そのうえで、デジタル機器やインターネット上にある荷物を棚卸ししていきましょう。デジタル機器内のデータの保存方法は人によっても機種によっても違いがありますから、共通ポイントだけお伝えしますね。

スマホはアプリを一望して、不要なものをアンインストールしていくのが常道です。
次のように確認すると、アプリごとの使用容量が一望できるので、ストレージの圧迫具合を見ながら、不要なファイルを削除したり、クラウドやmicroSDカードに移したりするのが良いでしょう。

【スマホ】 
iPhoneの場合
「設定」-「一般」-「iPhoneストレージ」メニュー

Androidの場合
「設定」から各種アプリの一覧画面

パソコンの場合、不要なバックアップファイルやアプリケーション、一時保存のファイルなどは各自の判断で削除していけばよいですが、ストレージ容量の圧迫を理由に大量削除するのは得策とはいえません。パソコンは外付けハードディスクなどで簡単に増設できるので、かけがえのないデータを削除するくらいなら、容れ物を買い足すほうが建設的だと思います。最近は3テラバイトの外付けハードディスクでも1万円程度で買えることもあります。

左が外付けハードディスク

【パソコン】
Windowsの場合
「エクスプローラー」-「PC」フォルダーを開くと、階層ごとにファイルが一望

macの場合
「Finder」を開くと、階層ごとにファイルが一望

さて、そうして棚卸しと不要なデータの削除(場合によっては増設)を進めながら、自分好みに整理していくのが大掃除の醍醐味だと思います。スマホもパソコンも自由にフォルダーを作ってアプリやデータを管理できますし、画面上の配置も自由にできます。

私の周りでは「仕事用」や「プライベート用」、「家族と共有用」と、用途別に分類するスタイルがオーソドックスです。基本的には持ち主である自分が快適に使えれば十分ですが、緊急時に家族が状況を把握しやすいように、仕事の連絡先やお金関連のデータはログインしてすぐに見つかるような目立つ位置に配置しておくと親切だと思います。

サブスク全盛の時代、お金の流れはシンプルに

インターネット上の持ち物で必ず確認しておきたいのは、サブスクリプション(サブスクと省略)と呼ばれる定額支払いサービスの利用動向です。
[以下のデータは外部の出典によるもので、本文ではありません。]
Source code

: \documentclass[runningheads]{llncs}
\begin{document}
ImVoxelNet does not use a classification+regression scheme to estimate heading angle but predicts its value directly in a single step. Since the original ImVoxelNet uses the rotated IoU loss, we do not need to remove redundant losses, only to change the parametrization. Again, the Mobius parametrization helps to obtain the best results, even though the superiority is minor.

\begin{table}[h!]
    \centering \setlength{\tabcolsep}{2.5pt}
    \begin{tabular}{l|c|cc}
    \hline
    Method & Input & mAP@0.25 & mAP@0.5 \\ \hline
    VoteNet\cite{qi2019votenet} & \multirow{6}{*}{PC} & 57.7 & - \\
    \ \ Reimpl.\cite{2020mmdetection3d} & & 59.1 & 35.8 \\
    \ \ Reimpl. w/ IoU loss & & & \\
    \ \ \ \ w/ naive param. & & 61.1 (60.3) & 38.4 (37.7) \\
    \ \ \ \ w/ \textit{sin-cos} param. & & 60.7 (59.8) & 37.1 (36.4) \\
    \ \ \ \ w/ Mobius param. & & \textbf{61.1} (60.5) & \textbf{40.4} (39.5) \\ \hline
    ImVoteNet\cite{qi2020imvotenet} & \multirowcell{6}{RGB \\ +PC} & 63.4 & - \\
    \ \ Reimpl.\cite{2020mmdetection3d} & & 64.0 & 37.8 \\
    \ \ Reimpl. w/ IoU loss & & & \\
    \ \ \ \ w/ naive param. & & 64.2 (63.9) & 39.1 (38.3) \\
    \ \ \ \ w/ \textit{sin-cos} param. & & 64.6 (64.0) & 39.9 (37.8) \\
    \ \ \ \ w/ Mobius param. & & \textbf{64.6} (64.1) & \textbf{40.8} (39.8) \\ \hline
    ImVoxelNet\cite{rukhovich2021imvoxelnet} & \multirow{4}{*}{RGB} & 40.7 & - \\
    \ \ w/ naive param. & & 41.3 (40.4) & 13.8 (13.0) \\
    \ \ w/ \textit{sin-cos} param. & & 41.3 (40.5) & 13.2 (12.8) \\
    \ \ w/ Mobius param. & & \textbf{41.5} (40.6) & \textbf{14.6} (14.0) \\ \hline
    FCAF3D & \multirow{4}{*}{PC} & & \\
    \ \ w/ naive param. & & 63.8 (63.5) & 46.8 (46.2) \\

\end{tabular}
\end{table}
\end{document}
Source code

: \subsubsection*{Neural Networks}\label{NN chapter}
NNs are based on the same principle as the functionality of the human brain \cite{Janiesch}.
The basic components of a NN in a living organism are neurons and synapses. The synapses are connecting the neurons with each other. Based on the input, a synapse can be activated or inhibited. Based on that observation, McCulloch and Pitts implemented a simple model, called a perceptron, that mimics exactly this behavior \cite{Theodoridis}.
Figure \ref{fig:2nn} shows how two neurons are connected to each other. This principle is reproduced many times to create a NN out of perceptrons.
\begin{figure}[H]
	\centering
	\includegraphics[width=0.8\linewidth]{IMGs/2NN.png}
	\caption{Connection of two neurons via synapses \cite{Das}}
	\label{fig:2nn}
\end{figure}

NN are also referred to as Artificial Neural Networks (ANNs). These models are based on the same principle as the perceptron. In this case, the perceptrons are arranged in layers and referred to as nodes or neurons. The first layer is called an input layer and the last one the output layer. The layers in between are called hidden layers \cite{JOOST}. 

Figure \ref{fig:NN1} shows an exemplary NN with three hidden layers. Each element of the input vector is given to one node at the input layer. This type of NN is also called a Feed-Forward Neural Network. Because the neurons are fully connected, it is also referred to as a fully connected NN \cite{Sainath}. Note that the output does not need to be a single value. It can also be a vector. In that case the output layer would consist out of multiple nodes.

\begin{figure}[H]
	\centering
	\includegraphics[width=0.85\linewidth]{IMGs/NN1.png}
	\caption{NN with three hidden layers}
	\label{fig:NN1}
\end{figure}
スマホをメインで使っているなら把握しやすいです。iPhoneなら「App Store」-「(右上)Apple ID(ユーザー名)」-「サブスクリプション」、Androidは「Plyaストア」-メニューアイコン-「定期購入」を開けば定額支払いサービスの現況が一覧できます。ただし、それぞれApple IDとGoogleアカウントで契約したものとなります。

これらと紐付けていない定額契約は個別にチェックしていくしかありません。クレジットカードや預金口座の1年分の履歴をたどるのが確実ですが、人によってはメールやブックマークから調べたほうが把握しやすいこともあるでしょう。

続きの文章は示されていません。